God’s word and God’s Spirit will transform us. It doesn’t happen in an instant, so we have to be careful here. Our expectations for a new Christian aren’t the same as they are for a mature Christian, but still, a Christian will show the transforming work of God’s life-giving word in his life. And so James says that if you think you’re religious—note that “religion” isn’t the bad word some people make it out to be today. Religion is our service to God. There’s good religion and there’s bad religion as we’ll see in a bit. So if you think you’re serving God but you don’t have a bridle on your tongue—that’s not the only thing that might show this, but since James has been talking about anger and sinful words, this is the example he uses here—if you speak hateful and hurtful and untrue things, you’ve deceived yourself. You’ve been letting God’s word go in one ear and out the other. You haven’t actually heard it and so it hasn’t taken root and it’s not growing in your heart. It calls into question your profession of faith and your place in the covenant. We enter the covenant through faith in Jesus. And we show our membership in the covenant by doing the word, by living the law of the Spirit. And if you aren’t living the law of the Spirit, well, it begs the question: Are you really a member of the covenant? Is your faith in Jesus real? Because a Christian without the fruit of the Spirit, a Christian who is worldly and doesn’t bridle his tongue, well he’s like a Jew who labours on the sabbath or loves eating pork. He’s a contradiction.

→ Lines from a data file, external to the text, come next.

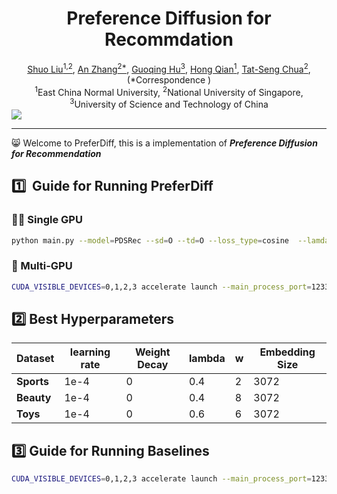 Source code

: 

<div align='center'>
<h1>Preference Diffusion for Recommdation</h1>
 <a href='https://scholar.google.com/citations?user=sRoqbLwAAAAJ&hl=en'>Shuo Liu<sup>1,2</sup></a>,
 <a href='https://github.com/anzhang314'>An Zhang<sup>2*</sup></a>,
 <a href='https://hugo-chinn.github.io/'>Guoqing Hu<sup>3</sup></a>,
 <a href='https://faculty.ecnu.edu.cn/_s16/qh_en/main.psp'>Hong Qian<sup>1</sup></a>,
   <a href='https://www.chuatatseng.com/'>Tat-Seng Chua<sup>2</sup></a>,
(*Correspondence )
    <br>
    <sup>1</sup>East China Normal University, <sup>2</sup>National University of Singapore, 
    <br>
    <sup>3</sup>University of Science and Technology of China
</div>





<img src='imgs/moti.svg' />

------

:smile_cat: Welcome to PreferDiff, this is a implementation of ***Preference Diffusion for Recommendation***







## :one:  ​ Guide for Running PreferDiff



### :walking_man: Single GPU 

```sh
python main.py --model=PDSRec --sd=O --td=O --loss_type=cosine  --lamda=0.4 --w=2 --hidden_size=3072 
```



### :runner: Multi-GPU

```sh
CUDA_VISIBLE_DEVICES=0,1,2,3 accelerate launch --main_process_port=12330 main.py --model=PDSRec --sd=O --td=O --loss_type=cosine  --lamda=0.4 --w=2 --hidden_size=3072 
```



## :two: Best Hyperparameters

| Dataset    | learning rate | Weight Decay | lambda | w    | Embedding Size |
| ---------- | ------------- | ------------ | ------ | ---- | -------------- |
| **Sports** | 1e-4          | 0            | 0.4    | 2    | 3072           |
| **Beauty** | 1e-4          | 0            | 0.4    | 8    | 3072           |
| **Toys**   | 1e-4          | 0            | 0.6    | 6    | 3072           |



## :three: Guide for Running Baselines



```sh
CUDA_VISIBLE_DEVICES=0,1,2,3 accelerate launch --main_process_port=12330 main.py --model=SASRec --sd=O --td=O 
```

In contrast, true religion, real service to God looks like this: visiting orphans and widows and keeping yourself unstained by the filthiness of the world. James could have listed any number of things here, but he’s certainly practical and these are things that stood out in the First Century and made people take note of Christians and the Church. It was a dog-eat-dog world, but the Christians took care of each other and they took care of the poor and vulnerable, because that’s what love in action looks like and because that’s what new creation looks like. And in a world of filth, where culture was crude and vulgar and religion often involved ritual drug use and prostitution, God’s people stood apart—much as the Jews of the old covenant had stood apart. Jesus’ people, transformed by word and Spirit, should stand as beacons of his new creation, by our lives and by our proclamation, lifting the veil on what God has in store for this broken world.
So Brother and Sisters, be Easter people. If you have believed that Jesus died and rose from the dead to forgiven our sins and to make us part of his new creation, prove it. Really be Easter people. Immerse yourselves in God’s word and hear what he has to say. Don’t let it go in one ear and out the other. Let it sink in and take root and grow. And then be the new creation that God’s word will make us if we give it the chance and as God’s word transform. He will make us, as he promised, the firstfruits of his new creation—a and that, Brothers and Sisters, is how he is setting the wrongs of this world to right. Not by our anger, but by his word and by his Spirit.
Let’s pray: O Lord, from whom all good things come: Grant to us, your humble servants, that by your holy inspiration we may think those things that are good, and by your merciful guidance put them into practice; through our Lord Jesus Christ, who lives and reigns with you and the Holy Spirit, one God, now and for ever. Amen.